So, the OP has "7 Leading Fraud Indicators: From Fresh Cookies to Null
Values".

Suppose for those 7 indicators, 4 of them have just two possible values and
the other three have just 4 possible values or some such. Then for one
connection to the server from a Web browser, the 7 signals have jointly just

    
    
         2^4 * 4^3 = 1,024
    

possible values. That is, there are only n = 1,024 possible _cases_ of signal
data from a Web browser from a connection to the server. And apparently we
have good data on each of the cases.

Or, to be practical, if for some case we have no data at all, then we just
assume that the reason is that the probability of that case is so low that we
can ignore that case.

The central problem here is how to detect "fraudsters". For such detection,
necessarily there are two ways to be wrong: (1) a false alarm when we say that
a connection is from fraud when it is not and (2) a missed detection when we
say that a connection is not from fraud when it is.

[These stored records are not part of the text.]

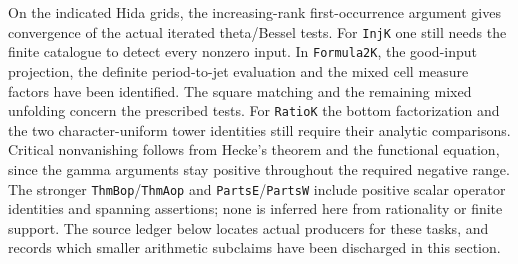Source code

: On the indicated Hida grids, the increasing-rank first-occurrence
argument gives convergence of the actual iterated theta/Bessel tests.
For \texttt{InjK} one still needs the finite catalogue to detect
every nonzero input. In \texttt{Formula2K}, the good-input
projection, the definite period-to-jet evaluation and the mixed
cell measure factors have been identified. The square matching
and the remaining mixed unfolding concern the prescribed tests.
For \texttt{RatioK} the bottom factorization and the two
character-uniform tower identities still require their analytic
comparisons. Critical nonvanishing follows from Hecke's theorem
and the functional equation, since the gamma arguments stay
positive throughout the required negative range.
The stronger
\texttt{ThmBop}/\texttt{ThmAop} and
\texttt{PartsE}/\texttt{PartsW} include positive scalar operator
identities and spanning assertions; none is inferred here from
rationality or finite support. The source ledger below locates
actual producers for these tasks, and records which smaller
arithmetic subclaims have been discharged in this section.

Our mission, and we have to accept it, is essentially to find ways of
manipulating the large amount of relevant data so that (A) from the false
alarm (1), we can specify the highest probability of a false alarm f we are
willing to tolerate, (B) get that probability of a false alarm f in practice,
and (C) from the missed detections in (2), for that probability of a false
alarm f, get the lowest probability of a missed detection (2) we can.

Or, for the false alarms we are willing to tolerate, we want to manipulate the
data to get all the detections we can.

So, for some notation:

P -- probability

n -- positive integer, number of different possible cases of data from
connections, e.g., as above, n = 1,024

B -- event, connection is bad, fraud

G -- event, connection is good, not fraud

P(B) + P(G) = P(B OR G) = 1

C -- random variable, case of connection, i = 1, 2, ..., n.

So random variable C takes values in the set {1, 2, ..., n}.

p(i) = P(C = i)

b(i) = P(B | C = i) = P(B AND C = i)/P(C = i)

= P(B AND C = i)/p(i)

g(i) = P(G | C = i) = P(G AND C = i)/P(C = i)

= P(G AND C = i)/p(i)

B = U_i {B AND C = i}

P(B) = Sum_i P(B AND C = i)

= Sum_i p(i) P(B | C = i)

= Sum_i p(i) b(i)

P(G) = Sum_i p(i) g(i)

b(i) + g(i) = P(B | C = i) + P(G | C = i)

= P(B AND C = i)/P(C = i) + P(G AND C = i)/P(C = i)

= ( P(B AND C = i) + P(G AND C = i) )/P(C = i)

= P( (B AND C = i) OR (G AND C = i) )/P(C = i)

= P(C = i)/P(C = i) = 1

M -- event, a missed detection of a bad connection, fraud

D -- event, detection of a bad connection, fraud

F -- event, false alarm

 _Detection Rule:_

Suppose for some set I a subset of {1, 2, ..., n} we raise an alarm of a
detection of a bad connection, that is, fraud, when C in I.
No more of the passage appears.